Greens want to lead the next government
Despite the “clumsy” last few weeks, they want to continue to lead the next federal government, as the Greens federal manager Michael Kellner emphasized once more on n-tv “early start” on Wednesday. Before the crucial weeks “everything is possible”, with 20 percent his party is in a good starting position. The SPD only has “Olaf Scholz, but otherwise it has Olaf Scholz, Olaf Scholz and Olaf Scholz.” Kellner sees climate protection as the major “election-critical” issue, while Scholz and Laschet, on the other hand, have not recognized the signs of the times, he believes. Kellner speaks of a “strong team, led by Robert Habeck”. Only then does he mention the “strong top candidate and candidate for Chancellor Annalena Baerbock”.
Coincidence? Possible. Nevertheless, in the end it looked as if the Greens had taken Baerbock out of the line of fire after the rumble phase. When the hot election campaign kicked off last Monday in Hildesheim, she was at the forefront, but also had Robert Habeck by her side. Baerbock visited the flood areas, but made no media appearance out of them. Smart, if you remember Laschet’s embarrassing laugh in Erftstadt-Blessem. Defensive compared to Scholz, who skillfully showed himself to the side of CSU man Markus Söder in flooded places in Bavaria. Most recently, the 40-year-old was noticed when, of all things, she thought she was in the Oderbruch when the immediate climate program was being presented, while one was standing in the bog area of the Biesenthal basin. You see “Brandenburg for the trees not”, headlined the “Tagesspiegel”. Baerbock is running in Brandenburg; in the same constituency as Olaf Scholz.

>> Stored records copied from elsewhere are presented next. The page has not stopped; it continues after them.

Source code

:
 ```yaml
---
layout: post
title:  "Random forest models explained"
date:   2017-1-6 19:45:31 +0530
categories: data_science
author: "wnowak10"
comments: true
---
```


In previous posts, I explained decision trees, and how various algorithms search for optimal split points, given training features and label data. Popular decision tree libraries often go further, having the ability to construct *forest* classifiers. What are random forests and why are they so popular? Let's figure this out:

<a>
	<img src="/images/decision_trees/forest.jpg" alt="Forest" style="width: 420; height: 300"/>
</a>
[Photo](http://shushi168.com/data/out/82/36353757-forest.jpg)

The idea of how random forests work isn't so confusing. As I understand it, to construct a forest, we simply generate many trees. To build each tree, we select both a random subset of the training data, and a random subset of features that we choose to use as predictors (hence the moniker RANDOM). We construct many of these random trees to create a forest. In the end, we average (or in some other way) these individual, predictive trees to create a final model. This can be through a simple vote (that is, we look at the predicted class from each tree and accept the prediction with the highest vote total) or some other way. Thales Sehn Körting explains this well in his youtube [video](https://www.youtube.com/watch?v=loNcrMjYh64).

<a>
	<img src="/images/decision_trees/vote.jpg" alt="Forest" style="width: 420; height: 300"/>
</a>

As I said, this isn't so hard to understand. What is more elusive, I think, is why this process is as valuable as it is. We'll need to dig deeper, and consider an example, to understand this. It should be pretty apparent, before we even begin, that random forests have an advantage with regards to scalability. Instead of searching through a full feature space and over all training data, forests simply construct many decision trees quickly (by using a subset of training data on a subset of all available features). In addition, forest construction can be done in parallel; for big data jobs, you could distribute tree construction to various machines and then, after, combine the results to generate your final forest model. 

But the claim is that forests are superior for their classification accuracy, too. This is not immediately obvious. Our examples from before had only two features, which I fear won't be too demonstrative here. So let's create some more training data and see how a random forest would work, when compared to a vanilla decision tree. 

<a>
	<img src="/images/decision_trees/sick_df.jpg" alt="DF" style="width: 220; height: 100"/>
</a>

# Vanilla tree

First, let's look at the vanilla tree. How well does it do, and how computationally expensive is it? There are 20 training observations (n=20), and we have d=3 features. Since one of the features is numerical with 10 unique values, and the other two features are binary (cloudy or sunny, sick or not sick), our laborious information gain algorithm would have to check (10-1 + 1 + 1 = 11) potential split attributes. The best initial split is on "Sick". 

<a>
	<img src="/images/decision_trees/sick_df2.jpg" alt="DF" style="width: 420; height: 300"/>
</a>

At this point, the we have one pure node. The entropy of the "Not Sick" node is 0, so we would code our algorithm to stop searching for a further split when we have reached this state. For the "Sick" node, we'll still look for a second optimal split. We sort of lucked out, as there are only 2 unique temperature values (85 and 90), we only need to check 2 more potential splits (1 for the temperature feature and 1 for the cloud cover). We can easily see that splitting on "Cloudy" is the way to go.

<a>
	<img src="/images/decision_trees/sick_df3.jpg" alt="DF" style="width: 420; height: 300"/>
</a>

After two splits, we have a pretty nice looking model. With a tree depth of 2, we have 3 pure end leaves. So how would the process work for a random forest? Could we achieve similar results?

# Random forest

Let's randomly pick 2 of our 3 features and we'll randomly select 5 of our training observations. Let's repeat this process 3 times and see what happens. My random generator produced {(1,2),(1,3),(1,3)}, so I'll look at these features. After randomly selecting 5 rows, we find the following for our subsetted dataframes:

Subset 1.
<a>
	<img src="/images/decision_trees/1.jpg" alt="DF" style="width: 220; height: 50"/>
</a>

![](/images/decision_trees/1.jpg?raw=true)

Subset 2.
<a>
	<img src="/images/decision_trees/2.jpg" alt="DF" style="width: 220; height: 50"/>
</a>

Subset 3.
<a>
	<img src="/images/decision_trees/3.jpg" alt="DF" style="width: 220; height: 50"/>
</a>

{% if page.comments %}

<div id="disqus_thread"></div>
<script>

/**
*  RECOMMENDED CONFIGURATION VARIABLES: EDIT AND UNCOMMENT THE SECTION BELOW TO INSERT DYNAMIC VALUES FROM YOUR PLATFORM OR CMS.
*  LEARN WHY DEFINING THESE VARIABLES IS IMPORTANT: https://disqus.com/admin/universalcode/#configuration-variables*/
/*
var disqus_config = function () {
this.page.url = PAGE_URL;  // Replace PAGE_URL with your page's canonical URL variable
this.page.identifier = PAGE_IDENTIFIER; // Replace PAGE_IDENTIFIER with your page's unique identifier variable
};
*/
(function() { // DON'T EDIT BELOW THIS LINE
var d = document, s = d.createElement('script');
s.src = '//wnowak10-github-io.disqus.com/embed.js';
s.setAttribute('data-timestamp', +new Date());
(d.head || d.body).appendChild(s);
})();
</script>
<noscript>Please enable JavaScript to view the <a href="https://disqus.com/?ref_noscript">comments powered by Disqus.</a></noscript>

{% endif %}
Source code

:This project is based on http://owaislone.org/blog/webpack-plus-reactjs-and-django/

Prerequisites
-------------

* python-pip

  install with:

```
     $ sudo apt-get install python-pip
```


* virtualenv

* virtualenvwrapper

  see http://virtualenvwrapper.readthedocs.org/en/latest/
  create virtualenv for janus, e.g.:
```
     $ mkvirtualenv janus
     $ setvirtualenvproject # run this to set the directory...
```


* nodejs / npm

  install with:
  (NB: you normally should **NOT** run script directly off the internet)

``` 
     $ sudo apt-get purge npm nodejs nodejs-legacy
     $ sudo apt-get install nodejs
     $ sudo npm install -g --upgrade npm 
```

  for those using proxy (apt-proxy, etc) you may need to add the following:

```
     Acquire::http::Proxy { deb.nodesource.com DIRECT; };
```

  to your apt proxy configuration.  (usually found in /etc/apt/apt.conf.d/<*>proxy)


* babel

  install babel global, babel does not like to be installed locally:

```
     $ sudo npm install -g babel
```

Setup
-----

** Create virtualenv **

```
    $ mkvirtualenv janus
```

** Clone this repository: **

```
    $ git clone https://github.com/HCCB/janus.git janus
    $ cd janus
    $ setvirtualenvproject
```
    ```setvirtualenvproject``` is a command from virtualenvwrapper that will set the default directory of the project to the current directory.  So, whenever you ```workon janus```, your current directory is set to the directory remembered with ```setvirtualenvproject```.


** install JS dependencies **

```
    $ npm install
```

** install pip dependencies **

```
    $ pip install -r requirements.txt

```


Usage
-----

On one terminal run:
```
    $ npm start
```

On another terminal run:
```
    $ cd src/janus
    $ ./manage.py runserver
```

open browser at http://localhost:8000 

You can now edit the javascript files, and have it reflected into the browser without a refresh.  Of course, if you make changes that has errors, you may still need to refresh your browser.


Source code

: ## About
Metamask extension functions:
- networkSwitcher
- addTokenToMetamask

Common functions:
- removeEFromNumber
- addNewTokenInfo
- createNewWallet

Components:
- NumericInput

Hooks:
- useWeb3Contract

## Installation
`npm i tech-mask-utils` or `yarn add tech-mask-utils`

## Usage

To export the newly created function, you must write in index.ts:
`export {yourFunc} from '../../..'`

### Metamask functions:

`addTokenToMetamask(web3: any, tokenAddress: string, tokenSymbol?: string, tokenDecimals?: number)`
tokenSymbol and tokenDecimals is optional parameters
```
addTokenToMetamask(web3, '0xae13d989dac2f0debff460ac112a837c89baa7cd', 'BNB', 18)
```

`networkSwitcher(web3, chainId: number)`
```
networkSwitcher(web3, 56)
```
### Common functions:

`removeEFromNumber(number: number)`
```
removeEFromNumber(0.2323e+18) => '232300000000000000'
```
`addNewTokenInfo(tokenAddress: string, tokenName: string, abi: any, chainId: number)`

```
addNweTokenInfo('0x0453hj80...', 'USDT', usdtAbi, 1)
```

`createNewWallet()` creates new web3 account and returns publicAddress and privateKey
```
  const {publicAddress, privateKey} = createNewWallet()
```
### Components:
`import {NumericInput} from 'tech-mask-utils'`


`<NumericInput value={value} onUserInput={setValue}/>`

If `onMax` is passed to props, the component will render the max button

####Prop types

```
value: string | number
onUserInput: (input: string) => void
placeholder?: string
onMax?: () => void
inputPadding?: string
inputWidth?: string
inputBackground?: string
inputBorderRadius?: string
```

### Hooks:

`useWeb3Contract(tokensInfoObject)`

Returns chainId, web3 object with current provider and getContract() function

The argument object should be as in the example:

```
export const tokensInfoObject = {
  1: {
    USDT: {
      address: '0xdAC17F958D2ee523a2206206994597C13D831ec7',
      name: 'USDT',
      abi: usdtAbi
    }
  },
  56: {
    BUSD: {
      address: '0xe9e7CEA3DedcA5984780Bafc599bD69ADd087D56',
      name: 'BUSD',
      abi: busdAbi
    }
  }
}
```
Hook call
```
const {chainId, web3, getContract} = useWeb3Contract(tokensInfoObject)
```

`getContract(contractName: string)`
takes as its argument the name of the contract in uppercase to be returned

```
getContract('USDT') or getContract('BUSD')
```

46 percent want neither Baerbock nor Laschet nor Scholz
Armin Laschet boxed his way through his election campaign date on Wednesday. The expression on his face indicated that he himself couldn’t take the symbolism of striking back that seriously. Laschet is a Rhinelander. Christian Lindner recently said that the election in favor of the CDU candidate had already been decided. The FDP boss can count himself lucky that he was obviously wrong. Whether Ampel, Germany or Jamaica – his party currently seems to have the most power options in a three-party alliance. And a three-way alliance is becoming more and more likely if it weren’t even enough for black and green in surveys.
Another poll value suggests that Lindner is probably wrong with his assessment: A whopping 46 percent of voters: in the RTL / n-tv trend barometer, they do not trust any of the three candidates for chancellor to do government business. What does that mean for the vote at the end of September? “This election will obviously be a thriller,” said Greens managing director Kellner on n-tv, “everything is possible.”